Plain-text document sources
────

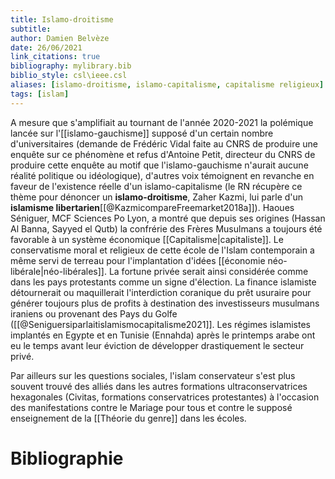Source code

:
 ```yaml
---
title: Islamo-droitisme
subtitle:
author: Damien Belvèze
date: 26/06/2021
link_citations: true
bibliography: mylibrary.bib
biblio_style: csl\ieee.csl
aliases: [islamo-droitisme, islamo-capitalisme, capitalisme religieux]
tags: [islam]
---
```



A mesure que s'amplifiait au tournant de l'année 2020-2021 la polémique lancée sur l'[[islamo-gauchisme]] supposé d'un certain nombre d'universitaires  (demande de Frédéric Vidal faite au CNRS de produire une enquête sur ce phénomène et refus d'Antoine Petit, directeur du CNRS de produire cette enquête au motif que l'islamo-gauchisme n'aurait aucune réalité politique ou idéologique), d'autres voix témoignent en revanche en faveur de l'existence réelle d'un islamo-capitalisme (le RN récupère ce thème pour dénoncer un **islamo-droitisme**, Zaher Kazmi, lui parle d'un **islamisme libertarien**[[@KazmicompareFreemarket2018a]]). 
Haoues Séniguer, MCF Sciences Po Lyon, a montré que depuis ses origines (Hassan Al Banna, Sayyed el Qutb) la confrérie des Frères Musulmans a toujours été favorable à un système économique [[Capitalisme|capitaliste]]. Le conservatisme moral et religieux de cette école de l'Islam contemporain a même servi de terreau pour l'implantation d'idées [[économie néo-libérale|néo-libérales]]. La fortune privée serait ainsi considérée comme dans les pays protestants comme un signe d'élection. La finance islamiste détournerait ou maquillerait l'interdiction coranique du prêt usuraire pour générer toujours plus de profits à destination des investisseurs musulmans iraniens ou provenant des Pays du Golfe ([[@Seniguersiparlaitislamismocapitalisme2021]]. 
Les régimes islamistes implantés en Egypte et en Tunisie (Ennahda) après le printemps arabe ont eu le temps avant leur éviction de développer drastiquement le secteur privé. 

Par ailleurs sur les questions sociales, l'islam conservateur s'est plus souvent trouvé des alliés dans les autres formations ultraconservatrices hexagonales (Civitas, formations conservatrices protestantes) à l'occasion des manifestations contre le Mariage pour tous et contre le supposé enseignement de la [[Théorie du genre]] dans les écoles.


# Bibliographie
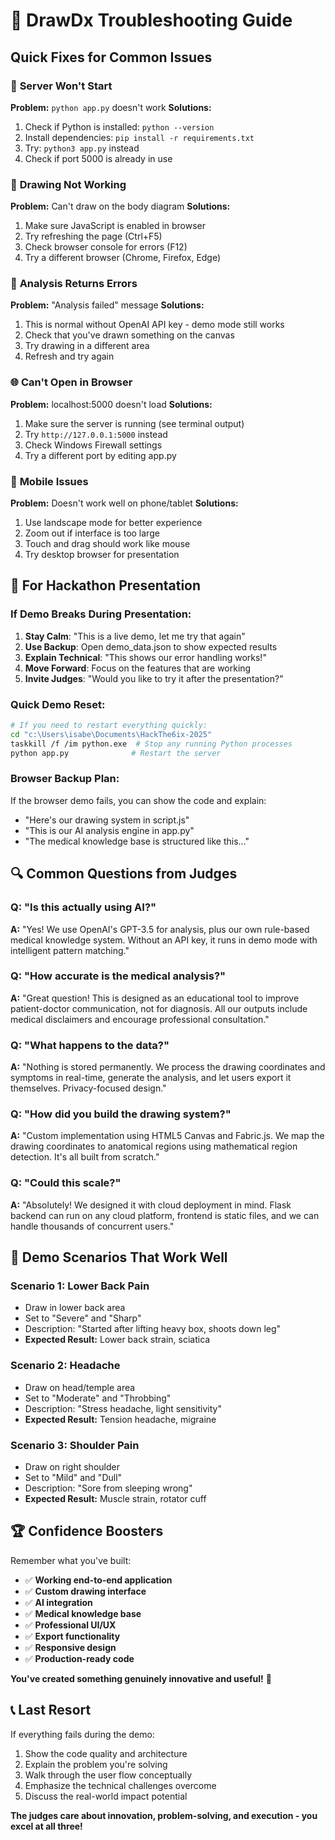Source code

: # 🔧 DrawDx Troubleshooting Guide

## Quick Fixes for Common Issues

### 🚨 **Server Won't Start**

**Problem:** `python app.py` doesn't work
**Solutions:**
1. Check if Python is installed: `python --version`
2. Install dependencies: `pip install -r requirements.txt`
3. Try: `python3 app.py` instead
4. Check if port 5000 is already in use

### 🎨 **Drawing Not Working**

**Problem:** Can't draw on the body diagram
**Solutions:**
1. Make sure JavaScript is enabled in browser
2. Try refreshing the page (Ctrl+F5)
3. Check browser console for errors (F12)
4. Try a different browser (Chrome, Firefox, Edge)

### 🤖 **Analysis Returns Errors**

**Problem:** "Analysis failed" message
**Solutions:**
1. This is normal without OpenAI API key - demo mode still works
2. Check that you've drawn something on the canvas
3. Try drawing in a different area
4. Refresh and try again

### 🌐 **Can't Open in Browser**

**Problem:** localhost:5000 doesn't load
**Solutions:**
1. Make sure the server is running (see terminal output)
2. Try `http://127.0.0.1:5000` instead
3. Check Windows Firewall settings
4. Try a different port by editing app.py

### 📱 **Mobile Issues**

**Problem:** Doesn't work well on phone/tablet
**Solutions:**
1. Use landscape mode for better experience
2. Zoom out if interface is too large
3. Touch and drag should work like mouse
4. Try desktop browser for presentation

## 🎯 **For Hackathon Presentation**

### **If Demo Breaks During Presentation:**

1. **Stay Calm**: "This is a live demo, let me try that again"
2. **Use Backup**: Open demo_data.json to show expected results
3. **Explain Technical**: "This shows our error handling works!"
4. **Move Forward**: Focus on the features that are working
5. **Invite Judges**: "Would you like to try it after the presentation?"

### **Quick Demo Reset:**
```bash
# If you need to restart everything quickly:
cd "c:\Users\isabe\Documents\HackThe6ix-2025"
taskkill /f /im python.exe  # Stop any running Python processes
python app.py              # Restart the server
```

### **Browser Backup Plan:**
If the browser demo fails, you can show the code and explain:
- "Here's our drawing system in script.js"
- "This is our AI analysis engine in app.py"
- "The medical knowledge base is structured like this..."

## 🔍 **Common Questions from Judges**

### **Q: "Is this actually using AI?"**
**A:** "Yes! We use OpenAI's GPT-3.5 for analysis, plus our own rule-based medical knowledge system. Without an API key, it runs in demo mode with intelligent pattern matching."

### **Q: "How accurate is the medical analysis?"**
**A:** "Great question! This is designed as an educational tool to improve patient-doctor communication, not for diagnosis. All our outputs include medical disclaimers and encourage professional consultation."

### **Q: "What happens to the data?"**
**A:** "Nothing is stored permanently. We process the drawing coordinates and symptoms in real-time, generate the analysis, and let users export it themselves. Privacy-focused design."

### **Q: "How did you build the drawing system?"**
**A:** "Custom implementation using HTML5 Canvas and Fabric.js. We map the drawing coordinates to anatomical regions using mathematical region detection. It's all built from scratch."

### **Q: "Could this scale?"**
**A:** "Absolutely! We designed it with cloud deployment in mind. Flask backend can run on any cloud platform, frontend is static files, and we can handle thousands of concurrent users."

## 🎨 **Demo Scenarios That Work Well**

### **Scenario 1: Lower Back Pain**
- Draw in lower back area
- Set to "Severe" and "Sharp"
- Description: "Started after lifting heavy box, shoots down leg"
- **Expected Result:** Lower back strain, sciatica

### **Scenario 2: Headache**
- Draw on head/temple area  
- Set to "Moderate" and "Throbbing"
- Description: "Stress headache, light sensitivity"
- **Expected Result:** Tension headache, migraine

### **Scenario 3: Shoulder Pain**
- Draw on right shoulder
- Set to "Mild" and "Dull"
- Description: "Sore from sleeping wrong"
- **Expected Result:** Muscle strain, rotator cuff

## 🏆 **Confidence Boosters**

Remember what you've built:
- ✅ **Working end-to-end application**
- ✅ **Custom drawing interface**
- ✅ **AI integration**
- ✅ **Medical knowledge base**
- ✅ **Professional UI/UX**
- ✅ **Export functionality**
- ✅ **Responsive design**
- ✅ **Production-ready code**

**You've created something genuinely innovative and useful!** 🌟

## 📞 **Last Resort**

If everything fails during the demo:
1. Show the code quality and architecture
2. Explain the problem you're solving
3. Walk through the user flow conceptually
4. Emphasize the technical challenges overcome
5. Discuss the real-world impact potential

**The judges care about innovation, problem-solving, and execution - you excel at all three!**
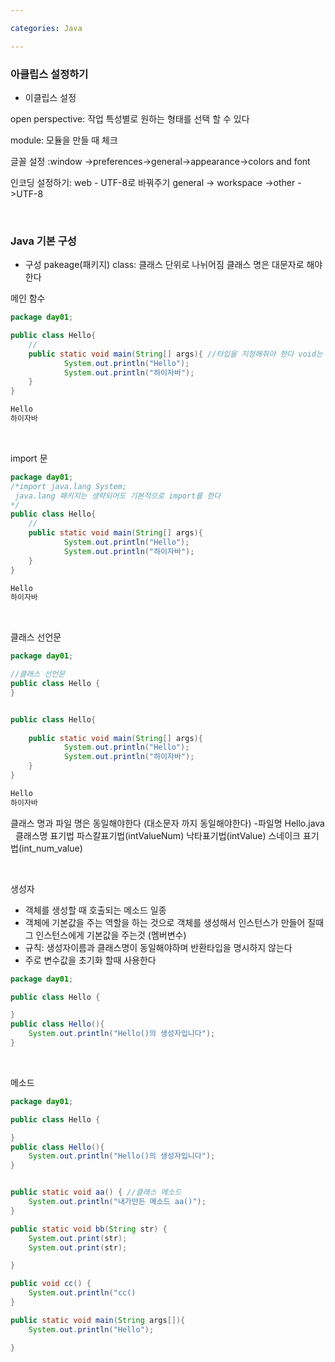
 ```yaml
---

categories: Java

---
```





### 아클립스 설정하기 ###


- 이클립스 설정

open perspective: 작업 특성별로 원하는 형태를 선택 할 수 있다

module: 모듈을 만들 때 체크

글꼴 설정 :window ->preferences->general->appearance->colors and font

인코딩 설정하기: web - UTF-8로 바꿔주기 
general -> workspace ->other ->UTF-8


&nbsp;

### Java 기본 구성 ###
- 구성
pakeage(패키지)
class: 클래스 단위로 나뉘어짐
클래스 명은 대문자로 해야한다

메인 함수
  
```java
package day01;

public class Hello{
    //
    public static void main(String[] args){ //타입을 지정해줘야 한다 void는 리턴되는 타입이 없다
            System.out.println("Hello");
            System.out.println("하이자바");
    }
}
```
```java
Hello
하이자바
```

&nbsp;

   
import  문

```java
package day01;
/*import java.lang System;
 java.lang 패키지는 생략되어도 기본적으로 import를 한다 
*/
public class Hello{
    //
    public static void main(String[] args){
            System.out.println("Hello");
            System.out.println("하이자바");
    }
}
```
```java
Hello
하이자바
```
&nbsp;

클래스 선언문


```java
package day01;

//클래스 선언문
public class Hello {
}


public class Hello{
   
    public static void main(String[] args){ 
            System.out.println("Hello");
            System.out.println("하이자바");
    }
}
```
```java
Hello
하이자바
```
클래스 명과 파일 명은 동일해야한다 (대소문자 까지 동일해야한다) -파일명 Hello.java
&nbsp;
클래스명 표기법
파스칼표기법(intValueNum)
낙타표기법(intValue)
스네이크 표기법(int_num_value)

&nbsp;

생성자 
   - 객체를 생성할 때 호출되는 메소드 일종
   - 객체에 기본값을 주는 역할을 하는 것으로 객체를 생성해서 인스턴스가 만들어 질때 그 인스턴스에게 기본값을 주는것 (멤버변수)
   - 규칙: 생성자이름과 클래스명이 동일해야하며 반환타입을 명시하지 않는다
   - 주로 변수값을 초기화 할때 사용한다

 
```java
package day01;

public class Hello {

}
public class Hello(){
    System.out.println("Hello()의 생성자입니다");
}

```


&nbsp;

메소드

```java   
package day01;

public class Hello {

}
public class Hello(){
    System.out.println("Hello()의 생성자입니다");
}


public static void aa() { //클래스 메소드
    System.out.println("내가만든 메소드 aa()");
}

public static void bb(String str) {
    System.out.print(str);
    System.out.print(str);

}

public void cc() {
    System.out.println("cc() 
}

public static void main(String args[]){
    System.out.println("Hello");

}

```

────

# [WORK ORDER]
Lines with "interface" in them are what the answer must contain; copy each from the records above.

# [WRITTEN SOLUTION]
2. Zoom out if interface is too large
- ✅ **Custom drawing interface**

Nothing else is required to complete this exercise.